> _How to complete this task_
Transcribe the records below from the first line to the line that includes "the **All Projects** page.</span></span>", inclusive, and omit the pictures.

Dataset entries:
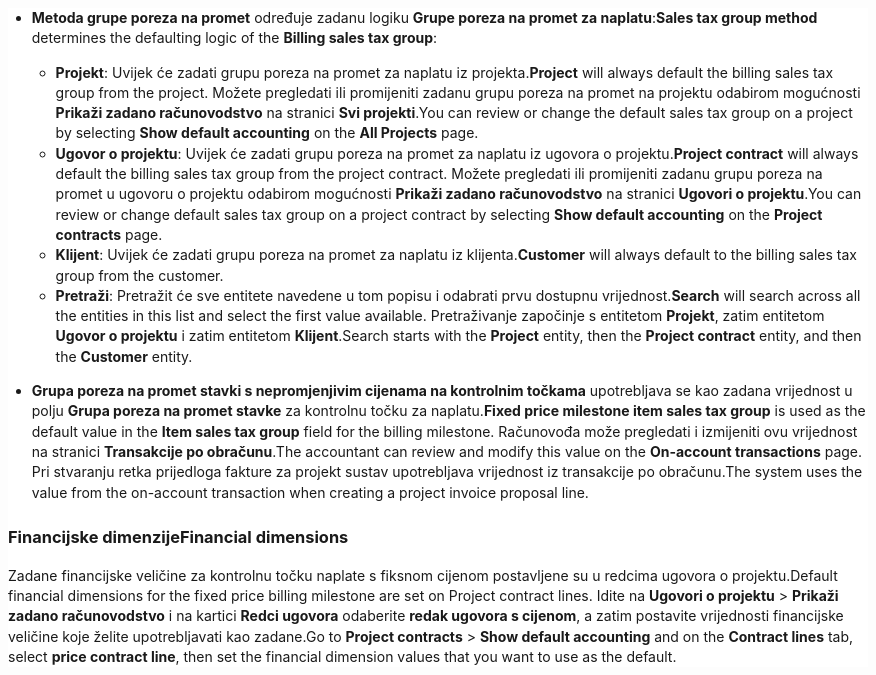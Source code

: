 - <span data-ttu-id="8b95a-147">**Metoda grupe poreza na promet** određuje zadanu logiku **Grupe poreza na promet za naplatu**:</span><span class="sxs-lookup"><span data-stu-id="8b95a-147">**Sales tax group method** determines the defaulting logic of the **Billing sales tax group**:</span></span>

    - <span data-ttu-id="8b95a-148">**Projekt**: Uvijek će zadati grupu poreza na promet za naplatu iz projekta.</span><span class="sxs-lookup"><span data-stu-id="8b95a-148">**Project** will always default the billing sales tax group from the project.</span></span> <span data-ttu-id="8b95a-149">Možete pregledati ili promijeniti zadanu grupu poreza na promet na projektu odabirom mogućnosti **Prikaži zadano računovodstvo** na stranici **Svi projekti**.</span><span class="sxs-lookup"><span data-stu-id="8b95a-149">You can review or change the default sales tax group on a project by selecting **Show default accounting** on the **All Projects** page.</span></span>
    - <span data-ttu-id="8b95a-150">**Ugovor o projektu**: Uvijek će zadati grupu poreza na promet za naplatu iz ugovora o projektu.</span><span class="sxs-lookup"><span data-stu-id="8b95a-150">**Project contract** will always default the billing sales tax group from the project contract.</span></span> <span data-ttu-id="8b95a-151">Možete pregledati ili promijeniti zadanu grupu poreza na promet u ugovoru o projektu odabirom mogućnosti **Prikaži zadano računovodstvo** na stranici **Ugovori o projektu**.</span><span class="sxs-lookup"><span data-stu-id="8b95a-151">You can review or change default sales tax group on a project contract by selecting **Show default accounting** on the **Project contracts** page.</span></span>
    - <span data-ttu-id="8b95a-152">**Klijent**: Uvijek će zadati grupu poreza na promet za naplatu iz klijenta.</span><span class="sxs-lookup"><span data-stu-id="8b95a-152">**Customer** will always default to the billing sales tax group from the customer.</span></span>
    - <span data-ttu-id="8b95a-153">**Pretraži**: Pretražit će sve entitete navedene u tom popisu i odabrati prvu dostupnu vrijednost.</span><span class="sxs-lookup"><span data-stu-id="8b95a-153">**Search** will search across all the entities in this list and select the first value available.</span></span> <span data-ttu-id="8b95a-154">Pretraživanje započinje s entitetom **Projekt**, zatim entitetom **Ugovor o projektu** i zatim entitetom **Klijent**.</span><span class="sxs-lookup"><span data-stu-id="8b95a-154">Search starts with the **Project** entity, then the **Project contract** entity, and then the **Customer** entity.</span></span>

- <span data-ttu-id="8b95a-155">**Grupa poreza na promet stavki s nepromjenjivim cijenama na kontrolnim točkama** upotrebljava se kao zadana vrijednost u polju **Grupa poreza na promet stavke** za kontrolnu točku za naplatu.</span><span class="sxs-lookup"><span data-stu-id="8b95a-155">**Fixed price milestone item sales tax group** is used as the default value in the **Item sales tax group** field for the billing milestone.</span></span> <span data-ttu-id="8b95a-156">Računovođa može pregledati i izmijeniti ovu vrijednost na stranici **Transakcije po obračunu**.</span><span class="sxs-lookup"><span data-stu-id="8b95a-156">The accountant can review and modify this value on the **On-account transactions** page.</span></span> <span data-ttu-id="8b95a-157">Pri stvaranju retka prijedloga fakture za projekt sustav upotrebljava vrijednost iz transakcije po obračunu.</span><span class="sxs-lookup"><span data-stu-id="8b95a-157">The system uses the value from the on-account transaction when creating a project invoice proposal line.</span></span>
 

### <a name="financial-dimensions"></a><span data-ttu-id="8b95a-158">Financijske dimenzije</span><span class="sxs-lookup"><span data-stu-id="8b95a-158">Financial dimensions</span></span>

<span data-ttu-id="8b95a-159">Zadane financijske veličine za kontrolnu točku naplate s fiksnom cijenom postavljene su u redcima ugovora o projektu.</span><span class="sxs-lookup"><span data-stu-id="8b95a-159">Default financial dimensions for the fixed price billing milestone are set on Project contract lines.</span></span> <span data-ttu-id="8b95a-160">Idite na **Ugovori o projektu** > **Prikaži zadano računovodstvo** i na kartici **Redci ugovora** odaberite **redak ugovora s cijenom**, a zatim postavite vrijednosti financijske veličine koje želite upotrebljavati kao zadane.</span><span class="sxs-lookup"><span data-stu-id="8b95a-160">Go to **Project contracts** > **Show default accounting** and on the **Contract lines** tab, select **price contract line**, then set the financial dimension values that you want to use as the default.</span></span>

> _Answer_
Source code

: - <span data-ttu-id="8b95a-147">**Metoda grupe poreza na promet** određuje zadanu logiku **Grupe poreza na promet za naplatu**:</span><span class="sxs-lookup"><span data-stu-id="8b95a-147">**Sales tax group method** determines the defaulting logic of the **Billing sales tax group**:</span></span>

    - <span data-ttu-id="8b95a-148">**Projekt**: Uvijek će zadati grupu poreza na promet za naplatu iz projekta.</span><span class="sxs-lookup"><span data-stu-id="8b95a-148">**Project** will always default the billing sales tax group from the project.</span></span> <span data-ttu-id="8b95a-149">Možete pregledati ili promijeniti zadanu grupu poreza na promet na projektu odabirom mogućnosti **Prikaži zadano računovodstvo** na stranici **Svi projekti**.</span><span class="sxs-lookup"><span data-stu-id="8b95a-149">You can review or change the default sales tax group on a project by selecting **Show default accounting** on the **All Projects** page.</span></span>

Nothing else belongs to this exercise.